Clinic Escorts: Demonstrators or Worker Bees?

Well we’re right in the middle of 40 Days for Life’s annual intimidation campaign and so far, so good. Well, it’s been “good” if you count the fact that we’ve seen a steady increase in clinic escort support (thank you all!), while a fewer number of protesters than expected nevertheless harass our clinic by exploiting their own children with funny signs like “I vote prolife”; using bullhorns to shout at passersby (a tactic we’re pretty sure is illegal); and cheering when people honk at their “Honk if you love Jesus” sign, as if with every honk they have claimed some victory. But who wouldn’t honk for Jesus? I would honk for Jesus. I would also honk for people to get OUT OF THE ROAD I AM DRIVING IN, so it’s entirely possible, likely even, that 50 to 100 percent of those honks were directly related to errant protesters ignoring basic traffic rules and disturbing the peace by stepping in front of oncoming traffic to shove their grotesque homemade social studies project boards onto unsuspecting nice old ladies out for their Saturday drive. FOR SHAME.

While all this fanfare was happening amongst the eight or 10 protesters (never doubt that a few people can make a lot of noise), our 17 clinic escorts quietly lined the sidewalk near our clinic, occasionally ushering a patient past the protesters or helping patients or pedestrians understand they are not obligated to engage with the hatemongers, but mostly, we stood by, observed and didn’t draw a lot of attention to ourselves.

Which brings me to this week’s blog topic: The difference between protesting or demonstrating and being a clinic escort. Last week a young fella walked through what has come to be known as “the gauntlet” at our clinic, just looking, reading signs, being a generally curious young fella. He engaged the anti-choice protesters for several minutes in what looked like a healthy exchange of ideas before moving on. This happens occasionally. We are more or less in favor of this if A) the generally curious young person is clearly not a patient seeking health services at our clinic, and B) if this healthy exchange of ideas takes up several minutes of valuable harassment time of say, three to four protesters at once. However, this time, this generally curious young fella moved from the protesters to our clinic escorts to begin his targeted “What’s your position?” questioning. We are more or less not in favor of this if it A) distracts our attention in any way from our role as clinic escorts, which is our sole reason for being there, or B) no, that’s it, just A. (We encourage generally curious young people to stay curious, though. And if you are generally curious about becoming a clinic escort, we will begin offering trainings soon and you can ask all the questions you want and WE WILL ANSWER THEM.)

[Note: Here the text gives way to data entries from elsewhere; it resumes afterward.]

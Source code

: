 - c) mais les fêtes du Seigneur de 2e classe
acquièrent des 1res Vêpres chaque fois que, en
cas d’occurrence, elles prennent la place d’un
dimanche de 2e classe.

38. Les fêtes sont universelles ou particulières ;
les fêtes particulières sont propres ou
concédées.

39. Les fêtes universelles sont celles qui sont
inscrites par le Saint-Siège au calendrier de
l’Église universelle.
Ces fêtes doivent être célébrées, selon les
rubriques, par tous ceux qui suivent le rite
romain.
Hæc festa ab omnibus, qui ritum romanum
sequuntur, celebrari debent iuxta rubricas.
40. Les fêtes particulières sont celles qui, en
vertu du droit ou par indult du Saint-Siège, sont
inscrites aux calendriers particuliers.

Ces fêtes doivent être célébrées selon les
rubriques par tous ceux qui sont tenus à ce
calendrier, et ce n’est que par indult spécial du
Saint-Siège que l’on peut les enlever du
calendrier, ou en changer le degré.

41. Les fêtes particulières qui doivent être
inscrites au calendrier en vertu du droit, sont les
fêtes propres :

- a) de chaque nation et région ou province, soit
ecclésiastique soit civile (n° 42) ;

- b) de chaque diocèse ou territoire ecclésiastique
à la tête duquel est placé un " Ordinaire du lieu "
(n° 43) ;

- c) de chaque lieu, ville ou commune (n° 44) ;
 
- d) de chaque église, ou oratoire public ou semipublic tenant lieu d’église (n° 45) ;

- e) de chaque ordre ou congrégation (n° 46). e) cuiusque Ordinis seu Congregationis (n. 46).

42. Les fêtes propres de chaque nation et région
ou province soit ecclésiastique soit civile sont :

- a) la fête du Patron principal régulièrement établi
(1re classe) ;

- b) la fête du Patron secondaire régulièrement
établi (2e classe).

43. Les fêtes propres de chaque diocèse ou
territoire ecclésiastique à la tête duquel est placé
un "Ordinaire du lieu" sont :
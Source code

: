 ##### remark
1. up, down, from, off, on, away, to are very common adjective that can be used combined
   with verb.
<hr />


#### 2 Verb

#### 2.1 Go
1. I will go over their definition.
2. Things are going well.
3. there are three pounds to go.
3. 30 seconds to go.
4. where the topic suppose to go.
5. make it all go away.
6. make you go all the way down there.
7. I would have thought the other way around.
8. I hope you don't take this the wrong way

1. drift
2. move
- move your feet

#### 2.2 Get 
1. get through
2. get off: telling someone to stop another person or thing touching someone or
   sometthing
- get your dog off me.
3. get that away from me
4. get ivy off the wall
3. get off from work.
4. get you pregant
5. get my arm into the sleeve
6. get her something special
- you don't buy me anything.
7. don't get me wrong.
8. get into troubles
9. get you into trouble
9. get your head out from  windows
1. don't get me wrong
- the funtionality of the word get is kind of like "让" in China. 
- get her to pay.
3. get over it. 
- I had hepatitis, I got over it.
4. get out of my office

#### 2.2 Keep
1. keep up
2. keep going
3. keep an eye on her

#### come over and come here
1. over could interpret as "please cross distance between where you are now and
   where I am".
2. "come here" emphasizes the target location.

At L.A. for Choice, our role as clinic escorts is pretty simple. We are there to accompany clients who need to pass by protesters to reach the clinic and make sure their access is not hindered. We are not there to counter-protest, carry signs or engage in debate. To keep these boundaries clear and to make our efforts effective for the women we support, we clearly identify ourselves as clinic escorts; we coordinate with clinic management, property owners and local law enforcement to ensure property boundaries, parking and trespass laws are understood and enforced; and we do it all with a good attitude, because which would you rather look at when you’re walking the angry gauntlet of anti-choice ne’er-do-wells?

This?

Or this?

Lastly, women’s health news continues to dominate headlines–from the all-male House panel on birth control, to Rush Limbaugh using vile language and rhetoric against a women’s health advocate, to one of Rick Santorum’s advisors suggesting that women just put aspirin between their knees–making it almost impossible to narrow down which news is the most egregious/pertinent/important/cannot miss, but we’ll try:

  • What happened in Virginia is happening in your state, too.  Women face all kinds of restrictions and violations in accessing abortion care all across America, and although the transvaginal portion of the Virginia bill was dropped, the bill hasn’t been dismantled and may go through with the other provisions intact. And even if it doesn’t, seven states still require medically unnecessary ultrasounds prior to abortion care.
  • The My Health Is Not Up For Debate campaign is being driven by the National Women’s Law Center as a response to all the recent anti-abortion legislation. While much of the current public debate focuses on contraception, this campaign comes out very strongly in favor of abortion and abortion access. Check it out.
  • The study linking abortion to mental health issues is found to be false? What? You don’t say.

Happy International Women’s Day tomorrow, March 8, and National Day of Appreciation for Abortion Providers on Saturday, March 10! And as always, be safe out there.